- [PROBLEM REQUIREMENTS] Excluding images, repeat the data exactly as given.

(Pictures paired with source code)
____

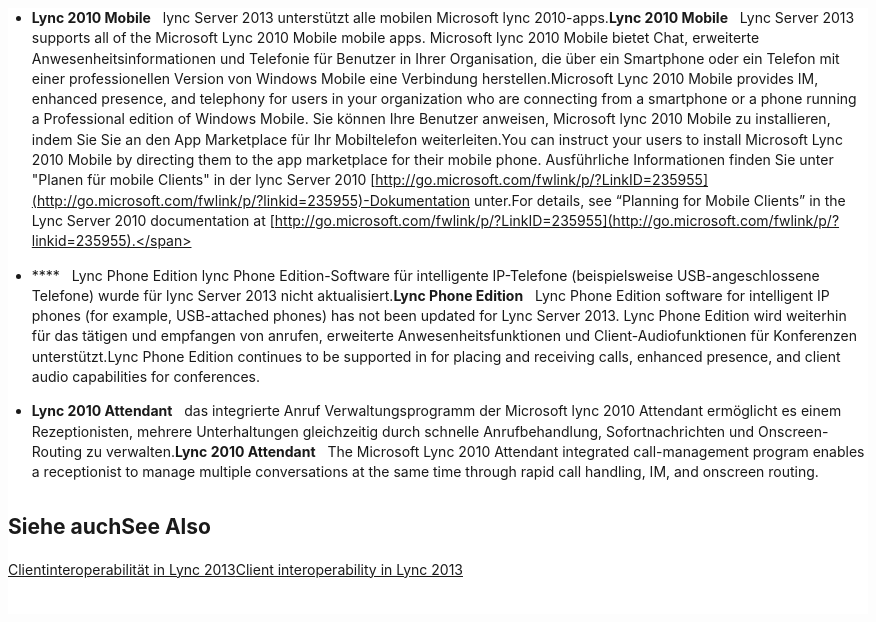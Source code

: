   - <span data-ttu-id="1d3e3-147">**Lync 2010 Mobile**   lync Server 2013 unterstützt alle mobilen Microsoft lync 2010-apps.</span><span class="sxs-lookup"><span data-stu-id="1d3e3-147">**Lync 2010 Mobile**   Lync Server 2013 supports all of the Microsoft Lync 2010 Mobile mobile apps.</span></span> <span data-ttu-id="1d3e3-148">Microsoft lync 2010 Mobile bietet Chat, erweiterte Anwesenheitsinformationen und Telefonie für Benutzer in Ihrer Organisation, die über ein Smartphone oder ein Telefon mit einer professionellen Version von Windows Mobile eine Verbindung herstellen.</span><span class="sxs-lookup"><span data-stu-id="1d3e3-148">Microsoft Lync 2010 Mobile provides IM, enhanced presence, and telephony for users in your organization who are connecting from a smartphone or a phone running a Professional edition of Windows Mobile.</span></span> <span data-ttu-id="1d3e3-149">Sie können Ihre Benutzer anweisen, Microsoft lync 2010 Mobile zu installieren, indem Sie Sie an den App Marketplace für Ihr Mobiltelefon weiterleiten.</span><span class="sxs-lookup"><span data-stu-id="1d3e3-149">You can instruct your users to install Microsoft Lync 2010 Mobile by directing them to the app marketplace for their mobile phone.</span></span> <span data-ttu-id="1d3e3-150">Ausführliche Informationen finden Sie unter "Planen für mobile Clients" in der lync Server 2010 [http://go.microsoft.com/fwlink/p/?LinkID=235955](http://go.microsoft.com/fwlink/p/?linkid=235955)-Dokumentation unter.</span><span class="sxs-lookup"><span data-stu-id="1d3e3-150">For details, see “Planning for Mobile Clients” in the Lync Server 2010 documentation at [http://go.microsoft.com/fwlink/p/?LinkID=235955](http://go.microsoft.com/fwlink/p/?linkid=235955).</span></span>

  - <span data-ttu-id="1d3e3-151">\*\*\*\*   Lync Phone Edition lync Phone Edition-Software für intelligente IP-Telefone (beispielsweise USB-angeschlossene Telefone) wurde für lync Server 2013 nicht aktualisiert.</span><span class="sxs-lookup"><span data-stu-id="1d3e3-151">**Lync Phone Edition**   Lync Phone Edition software for intelligent IP phones (for example, USB-attached phones) has not been updated for Lync Server 2013.</span></span> <span data-ttu-id="1d3e3-152">Lync Phone Edition wird weiterhin für das tätigen und empfangen von anrufen, erweiterte Anwesenheitsfunktionen und Client-Audiofunktionen für Konferenzen unterstützt.</span><span class="sxs-lookup"><span data-stu-id="1d3e3-152">Lync Phone Edition continues to be supported in for placing and receiving calls, enhanced presence, and client audio capabilities for conferences.</span></span>

  - <span data-ttu-id="1d3e3-153">**Lync 2010 Attendant**   das integrierte Anruf Verwaltungsprogramm der Microsoft lync 2010 Attendant ermöglicht es einem Rezeptionisten, mehrere Unterhaltungen gleichzeitig durch schnelle Anrufbehandlung, Sofortnachrichten und Onscreen-Routing zu verwalten.</span><span class="sxs-lookup"><span data-stu-id="1d3e3-153">**Lync 2010 Attendant**   The Microsoft Lync 2010 Attendant integrated call-management program enables a receptionist to manage multiple conversations at the same time through rapid call handling, IM, and onscreen routing.</span></span>

</div>

<div>

## <a name="see-also"></a><span data-ttu-id="1d3e3-154">Siehe auch</span><span class="sxs-lookup"><span data-stu-id="1d3e3-154">See Also</span></span>


[<span data-ttu-id="1d3e3-155">Clientinteroperabilität in Lync 2013</span><span class="sxs-lookup"><span data-stu-id="1d3e3-155">Client interoperability in Lync 2013</span></span>](lync-server-2013-client-interoperability-in-lync-2013.md)  
  

</div>

</div>

<span> </span>

</div>

</div>

</div>

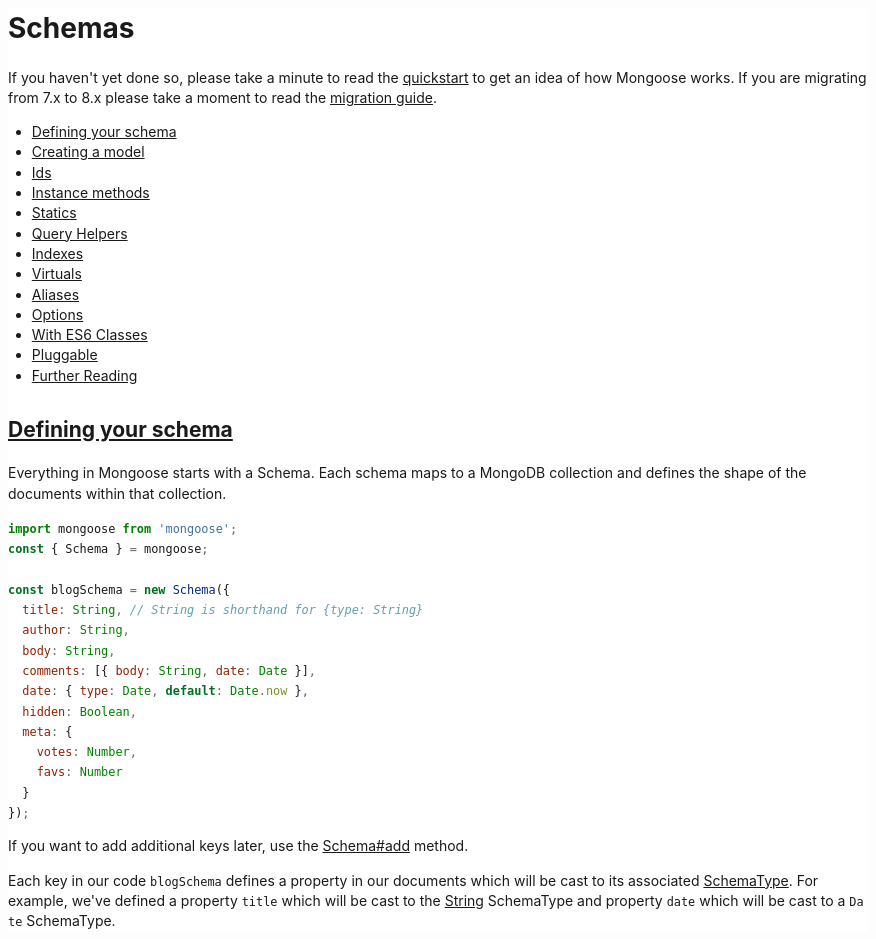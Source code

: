 # Schemas

If you haven't yet done so, please take a minute to read the [quickstart](index.html) to get an idea of how Mongoose works.
If you are migrating from 7.x to 8.x please take a moment to read the [migration guide](migrating_to_8.html).

<ul class="toc">
  <li><a href="#definition">Defining your schema</a></li>
  <li><a href="#models">Creating a model</a></li>
  <li><a href="#_id">Ids</a></li>
  <li><a href="#methods">Instance methods</a></li>
  <li><a href="#statics">Statics</a></li>
  <li><a href="#query-helpers">Query Helpers</a></li>
  <li><a href="#indexes">Indexes</a></li>
  <li><a href="#virtuals">Virtuals</a></li>
  <li><a href="#aliases">Aliases</a></li>
  <li><a href="#options">Options</a></li>
  <li><a href="#es6-classes">With ES6 Classes</a></li>
  <li><a href="#plugins">Pluggable</a></li>
  <li><a href="#further-reading">Further Reading</a></li>
</ul>

<h2 id="definition"><a href="#definition">Defining your schema</a></h2>

Everything in Mongoose starts with a Schema. Each schema maps to a MongoDB
collection and defines the shape of the documents within that collection.

```javascript
import mongoose from 'mongoose';
const { Schema } = mongoose;

const blogSchema = new Schema({
  title: String, // String is shorthand for {type: String}
  author: String,
  body: String,
  comments: [{ body: String, date: Date }],
  date: { type: Date, default: Date.now },
  hidden: Boolean,
  meta: {
    votes: Number,
    favs: Number
  }
});
```

If you want to add additional keys later, use the
[Schema#add](api/schema.html#schema_Schema-add) method.

Each key in our code `blogSchema` defines a property in our documents which
will be cast to its associated [SchemaType](api/schematype.html#schematype_SchemaType).
For example, we've defined a property `title` which will be cast to the
[String](schematypes.html#strings) SchemaType and property `date`
which will be cast to a `Date` SchemaType.
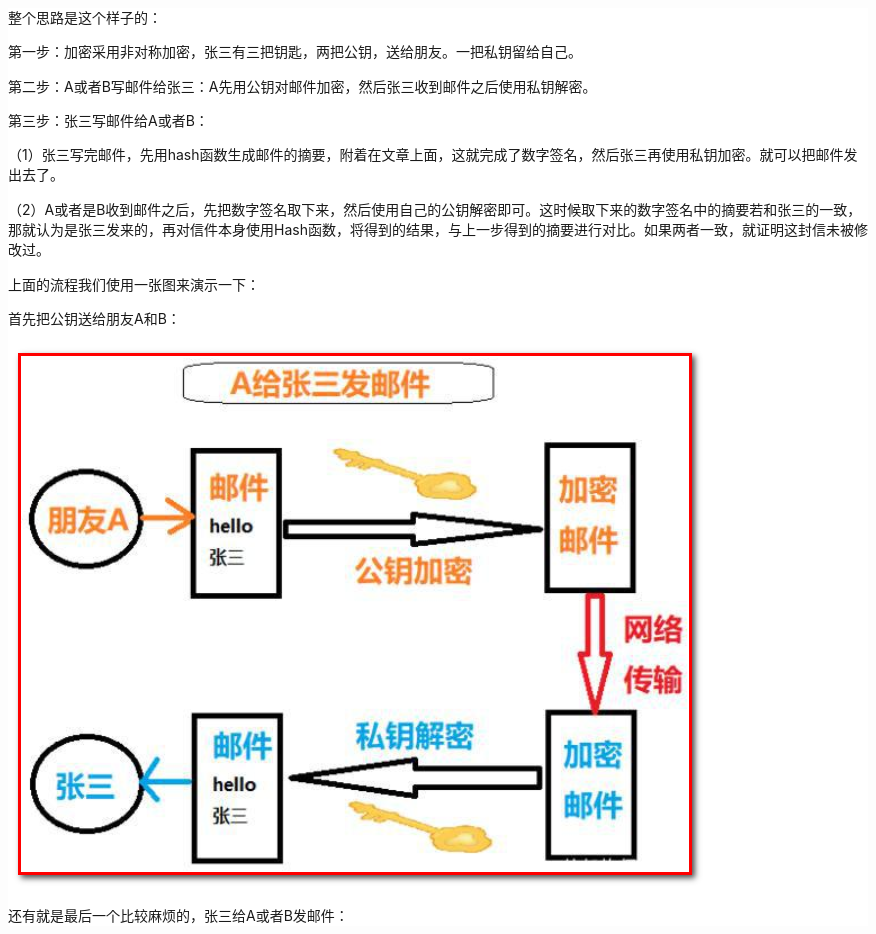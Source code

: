 整个思路是这个样子的：

第一步：加密采用非对称加密，张三有三把钥匙，两把公钥，送给朋友。一把私钥留给自己。

第二步：A或者B写邮件给张三：A先用公钥对邮件加密，然后张三收到邮件之后使用私钥解密。

第三步：张三写邮件给A或者B：

（1）张三写完邮件，先用hash函数生成邮件的摘要，附着在文章上面，这就完成了数字签名，然后张三再使用私钥加密。就可以把邮件发出去了。

（2）A或者是B收到邮件之后，先把数字签名取下来，然后使用自己的公钥解密即可。这时候取下来的数字签名中的摘要若和张三的一致，那就认为是张三发来的，再对信件本身使用Hash函数，将得到的结果，与上一步得到的摘要进行对比。如果两者一致，就证明这封信未被修改过。

上面的流程我们使用一张图来演示一下：

首先把公钥送给朋友A和B：

![images](./images/63.png)

还有就是最后一个比较麻烦的，张三给A或者B发邮件：

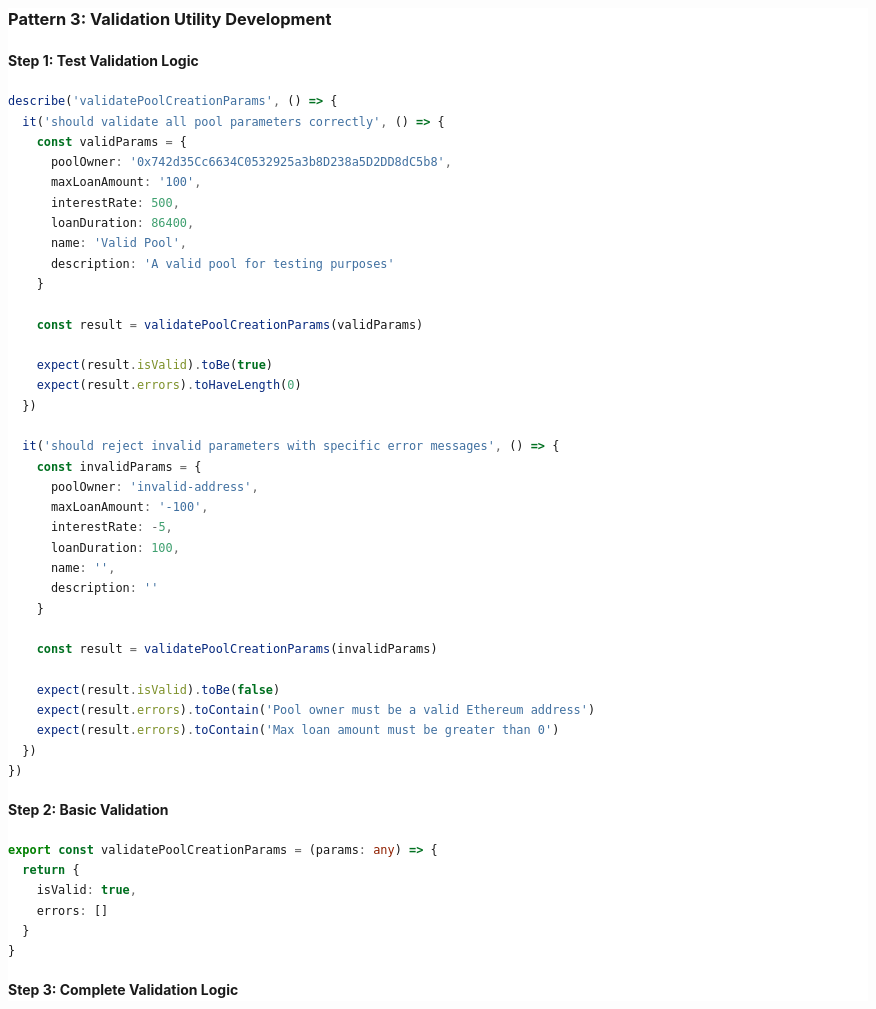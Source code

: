 ### **Pattern 3: Validation Utility Development**

#### **Step 1: Test Validation Logic**

```typescript
describe('validatePoolCreationParams', () => {
  it('should validate all pool parameters correctly', () => {
    const validParams = {
      poolOwner: '0x742d35Cc6634C0532925a3b8D238a5D2DD8dC5b8',
      maxLoanAmount: '100',
      interestRate: 500,
      loanDuration: 86400,
      name: 'Valid Pool',
      description: 'A valid pool for testing purposes'
    }

    const result = validatePoolCreationParams(validParams)

    expect(result.isValid).toBe(true)
    expect(result.errors).toHaveLength(0)
  })

  it('should reject invalid parameters with specific error messages', () => {
    const invalidParams = {
      poolOwner: 'invalid-address',
      maxLoanAmount: '-100',
      interestRate: -5,
      loanDuration: 100,
      name: '',
      description: ''
    }

    const result = validatePoolCreationParams(invalidParams)

    expect(result.isValid).toBe(false)
    expect(result.errors).toContain('Pool owner must be a valid Ethereum address')
    expect(result.errors).toContain('Max loan amount must be greater than 0')
  })
})
```

#### **Step 2: Basic Validation**

```typescript
export const validatePoolCreationParams = (params: any) => {
  return {
    isValid: true,
    errors: []
  }
}
```

#### **Step 3: Complete Validation Logic**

____

- [ANSWER FOR THE TASK]
Source code

:   - <span data-ttu-id="1d3e3-147">**Lync 2010 Mobile**   lync Server 2013 unterstützt alle mobilen Microsoft lync 2010-apps.</span><span class="sxs-lookup"><span data-stu-id="1d3e3-147">**Lync 2010 Mobile**   Lync Server 2013 supports all of the Microsoft Lync 2010 Mobile mobile apps.</span></span> <span data-ttu-id="1d3e3-148">Microsoft lync 2010 Mobile bietet Chat, erweiterte Anwesenheitsinformationen und Telefonie für Benutzer in Ihrer Organisation, die über ein Smartphone oder ein Telefon mit einer professionellen Version von Windows Mobile eine Verbindung herstellen.</span><span class="sxs-lookup"><span data-stu-id="1d3e3-148">Microsoft Lync 2010 Mobile provides IM, enhanced presence, and telephony for users in your organization who are connecting from a smartphone or a phone running a Professional edition of Windows Mobile.</span></span> <span data-ttu-id="1d3e3-149">Sie können Ihre Benutzer anweisen, Microsoft lync 2010 Mobile zu installieren, indem Sie Sie an den App Marketplace für Ihr Mobiltelefon weiterleiten.</span><span class="sxs-lookup"><span data-stu-id="1d3e3-149">You can instruct your users to install Microsoft Lync 2010 Mobile by directing them to the app marketplace for their mobile phone.</span></span> <span data-ttu-id="1d3e3-150">Ausführliche Informationen finden Sie unter "Planen für mobile Clients" in der lync Server 2010 [http://go.microsoft.com/fwlink/p/?LinkID=235955](http://go.microsoft.com/fwlink/p/?linkid=235955)-Dokumentation unter.</span><span class="sxs-lookup"><span data-stu-id="1d3e3-150">For details, see “Planning for Mobile Clients” in the Lync Server 2010 documentation at [http://go.microsoft.com/fwlink/p/?LinkID=235955](http://go.microsoft.com/fwlink/p/?linkid=235955).</span></span>

  - <span data-ttu-id="1d3e3-151">\*\*\*\*   Lync Phone Edition lync Phone Edition-Software für intelligente IP-Telefone (beispielsweise USB-angeschlossene Telefone) wurde für lync Server 2013 nicht aktualisiert.</span><span class="sxs-lookup"><span data-stu-id="1d3e3-151">**Lync Phone Edition**   Lync Phone Edition software for intelligent IP phones (for example, USB-attached phones) has not been updated for Lync Server 2013.</span></span> <span data-ttu-id="1d3e3-152">Lync Phone Edition wird weiterhin für das tätigen und empfangen von anrufen, erweiterte Anwesenheitsfunktionen und Client-Audiofunktionen für Konferenzen unterstützt.</span><span class="sxs-lookup"><span data-stu-id="1d3e3-152">Lync Phone Edition continues to be supported in for placing and receiving calls, enhanced presence, and client audio capabilities for conferences.</span></span>

  - <span data-ttu-id="1d3e3-153">**Lync 2010 Attendant**   das integrierte Anruf Verwaltungsprogramm der Microsoft lync 2010 Attendant ermöglicht es einem Rezeptionisten, mehrere Unterhaltungen gleichzeitig durch schnelle Anrufbehandlung, Sofortnachrichten und Onscreen-Routing zu verwalten.</span><span class="sxs-lookup"><span data-stu-id="1d3e3-153">**Lync 2010 Attendant**   The Microsoft Lync 2010 Attendant integrated call-management program enables a receptionist to manage multiple conversations at the same time through rapid call handling, IM, and onscreen routing.</span></span>

</div>

<div>

## <a name="see-also"></a><span data-ttu-id="1d3e3-154">Siehe auch</span><span class="sxs-lookup"><span data-stu-id="1d3e3-154">See Also</span></span>


[<span data-ttu-id="1d3e3-155">Clientinteroperabilität in Lync 2013</span><span class="sxs-lookup"><span data-stu-id="1d3e3-155">Client interoperability in Lync 2013</span></span>](lync-server-2013-client-interoperability-in-lync-2013.md)  
  

</div>

</div>

<span> </span>

</div>

</div>

</div>

Source code

: # Schemas

If you haven't yet done so, please take a minute to read the [quickstart](index.html) to get an idea of how Mongoose works.
If you are migrating from 7.x to 8.x please take a moment to read the [migration guide](migrating_to_8.html).

<ul class="toc">
  <li><a href="#definition">Defining your schema</a></li>
  <li><a href="#models">Creating a model</a></li>
  <li><a href="#_id">Ids</a></li>
  <li><a href="#methods">Instance methods</a></li>
  <li><a href="#statics">Statics</a></li>
  <li><a href="#query-helpers">Query Helpers</a></li>
  <li><a href="#indexes">Indexes</a></li>
  <li><a href="#virtuals">Virtuals</a></li>
  <li><a href="#aliases">Aliases</a></li>
  <li><a href="#options">Options</a></li>
  <li><a href="#es6-classes">With ES6 Classes</a></li>
  <li><a href="#plugins">Pluggable</a></li>
  <li><a href="#further-reading">Further Reading</a></li>
</ul>

<h2 id="definition"><a href="#definition">Defining your schema</a></h2>

Everything in Mongoose starts with a Schema. Each schema maps to a MongoDB
collection and defines the shape of the documents within that collection.

```javascript
import mongoose from 'mongoose';
const { Schema } = mongoose;

const blogSchema = new Schema({
  title: String, // String is shorthand for {type: String}
  author: String,
  body: String,
  comments: [{ body: String, date: Date }],
  date: { type: Date, default: Date.now },
  hidden: Boolean,
  meta: {
    votes: Number,
    favs: Number
  }
});
```

If you want to add additional keys later, use the
[Schema#add](api/schema.html#schema_Schema-add) method.

Each key in our code `blogSchema` defines a property in our documents which
will be cast to its associated [SchemaType](api/schematype.html#schematype_SchemaType).
For example, we've defined a property `title` which will be cast to the
[String](schematypes.html#strings) SchemaType and property `date`
which will be cast to a `Date` SchemaType.
Source code

: 整个思路是这个样子的：

第一步：加密采用非对称加密，张三有三把钥匙，两把公钥，送给朋友。一把私钥留给自己。

第二步：A或者B写邮件给张三：A先用公钥对邮件加密，然后张三收到邮件之后使用私钥解密。

第三步：张三写邮件给A或者B：

（1）张三写完邮件，先用hash函数生成邮件的摘要，附着在文章上面，这就完成了数字签名，然后张三再使用私钥加密。就可以把邮件发出去了。

（2）A或者是B收到邮件之后，先把数字签名取下来，然后使用自己的公钥解密即可。这时候取下来的数字签名中的摘要若和张三的一致，那就认为是张三发来的，再对信件本身使用Hash函数，将得到的结果，与上一步得到的摘要进行对比。如果两者一致，就证明这封信未被修改过。

上面的流程我们使用一张图来演示一下：

首先把公钥送给朋友A和B：

![images](./images/63.png)

还有就是最后一个比较麻烦的，张三给A或者B发邮件：

Source code

: ### **Pattern 3: Validation Utility Development**

#### **Step 1: Test Validation Logic**

```typescript
describe('validatePoolCreationParams', () => {
  it('should validate all pool parameters correctly', () => {
    const validParams = {
      poolOwner: '0x742d35Cc6634C0532925a3b8D238a5D2DD8dC5b8',
      maxLoanAmount: '100',
      interestRate: 500,
      loanDuration: 86400,
      name: 'Valid Pool',
      description: 'A valid pool for testing purposes'
    }

    const result = validatePoolCreationParams(validParams)

    expect(result.isValid).toBe(true)
    expect(result.errors).toHaveLength(0)
  })

  it('should reject invalid parameters with specific error messages', () => {
    const invalidParams = {
      poolOwner: 'invalid-address',
      maxLoanAmount: '-100',
      interestRate: -5,
      loanDuration: 100,
      name: '',
      description: ''
    }

    const result = validatePoolCreationParams(invalidParams)

    expect(result.isValid).toBe(false)
    expect(result.errors).toContain('Pool owner must be a valid Ethereum address')
    expect(result.errors).toContain('Max loan amount must be greater than 0')
  })
})
```

#### **Step 2: Basic Validation**

```typescript
export const validatePoolCreationParams = (params: any) => {
  return {
    isValid: true,
    errors: []
  }
}
```

#### **Step 3: Complete Validation Logic**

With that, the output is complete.